Half believe benefits are not meeting the needs of multigenerational workforce

Sarah Robson

Half (50%) of employers do not think their benefits offering is meeting the needs of all generations within their workforce, with 89% believing that they will need to change their package to suit future generations entering the workforce, according to research by Aon.

The Benefits and trends survey 2019, which polled more than 200 employers, also found that 199 respondents believe that employees expect more flexible working, while 181 stated that staff want more agile and home working opportunities.
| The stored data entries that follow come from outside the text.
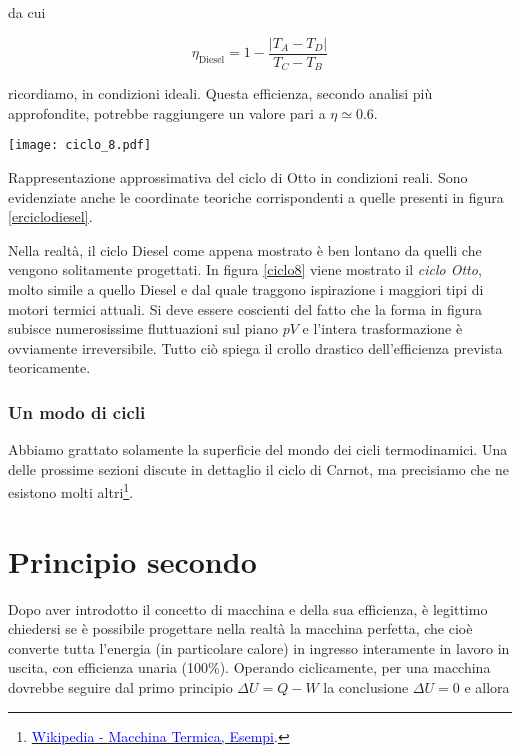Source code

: \noindent da cui

\[ \eta_\text{Diesel} = 1 - \frac{|T_A - T_D|}{T_C - T_B} \]

\noindent ricordiamo, in condizioni ideali. Questa efficienza,
secondo analisi più approfondite, potrebbe raggiungere un
valore pari a $\eta \simeq 0.6$.

\begin{marginfigure}
    \centering
    \texttt{[image: ciclo\_8.pdf]}
    \caption{Rappresentazione approssimativa del ciclo di Otto in
    condizioni reali. Sono evidenziate anche le coordinate teoriche
    corrispondenti a quelle presenti in figura \ref{erciclodiesel}.}
    \label{ciclo8}
\end{marginfigure}

Nella realtà, il ciclo Diesel come appena mostrato è ben lontano
da quelli che vengono solitamente progettati. In figura \ref{ciclo8}
viene mostrato il \textit{ciclo Otto}, molto simile a quello Diesel
e dal quale traggono ispirazione i maggiori tipi di motori termici
attuali. Si deve essere coscienti del fatto che la forma in figura
subisce numerosissime fluttuazioni sul piano $pV$ e l'intera trasformazione
è ovviamente irreversibile. Tutto ciò spiega il crollo drastico
dell'efficienza prevista teoricamente.

\subsubsection*{Un modo di cicli}
Abbiamo grattato solamente la superficie del mondo dei cicli termodinamici.
Una delle prossime sezioni discute in dettaglio il ciclo di Carnot,
ma precisiamo che ne esistono molti altri\footnote{\href{https://it.wikipedia.org/wiki/Macchina_termica}{\textcolor{blue}{Wikipedia - Macchina Termica, Esempi}}.}.





\section{Principio secondo}
Dopo aver introdotto il concetto di macchina e della sua efficienza,
è legittimo chiedersi se è possibile progettare nella realtà
la macchina perfetta, che cioè converte tutta l'energia
(in particolare calore) in ingresso interamente in lavoro in uscita,
con efficienza unaria (100\%).
Operando ciclicamente, per una macchina dovrebbe seguire dal primo
principio $\Delta U = Q - W$ la conclusione $\Delta U = 0$ e allora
In addition, 161 employers said that employees now expect better awareness and handling of mental health issues, and 133 cited a better approach to diversity and inclusion as an employee priority.

Almost two-fifths (38%) of international respondents have a single global benefits strategy or set of guiding principles; a further 13.5% manage their benefits using a single global benefits platform, compared to 60% that have no plans to use this type of tool. Almost eight in 10 (77%) benchmark their benefits with their peers.

Only 25% of respondents stated that they have a clear EVP; of these, 68% feel that their EVP is clearly communicated and explained to staff. Among those respondents with an EVP, the majority noted a positive impact on staff: 65% said it impacts employee engagement, 63% said it boosts retention and 70% said it improves recruitment. 

Of the 200 employer respondents, 187 cited employee engagement as an objective for their benefits strategy. Other key objectives include retention (167), recruitment (148), and cost management (141).

More than two-thirds (68%) provide additional money above statutory requirements for maternity leave, and 12% make return-to-work payments. Almost three-fifths (58%) have received shared parental leave requests; 38% match enhanced maternity pay for their shared parental leave policy, while 58% apply the statutory amount.

Among the employers surveyed, 113 offer workplace adjustments as part of their health and wellbeing programme. This compares to 118 that provide support with workstation set up, 88 that conduct stress and resilience training and 86 that provide access to health risk assessments.

However, 48% of respondents do not have a specific budget for their health and wellness programme, despite the fact that 56% agree and 20% strongly agree that the employer is responsible for influencing employee health and changing behaviours. Moving forwards, 170 respondents stated that they plan to focus on education and prevention for their health and wellbeing strategy.

More than half (53%) of respondents deemed it extremely important to increase employee understanding and engagement with benefits, health and financial wellbeing; 30% of employers noted that augmented and virtual reality technologies have a part to play in this.

Of those that offer financial education, 67 do so around their organisation’s pension scheme; 60, on the other hand, provide no financial education.

More than four in 10 (45%) employers operate an online benefits or flexible benefits portal, while a further 20% sated that they plan to introduce this within the next three years.

Sarah Robson (pictured), senior communication consultant at Aon, said: “[Organisations] say that understanding of and engagement with benefits is extremely or very important, yet the majority don’t put into practice communication techniques that could help programmes get better results through behavior change.

“It is encouraging that more respondents are willing to increase their communication spend to help awareness in order that employees learn how their individual benefits can be of so much value. Plus, we are starting to see more employers doing some exciting things, not least by using new technology and apps.”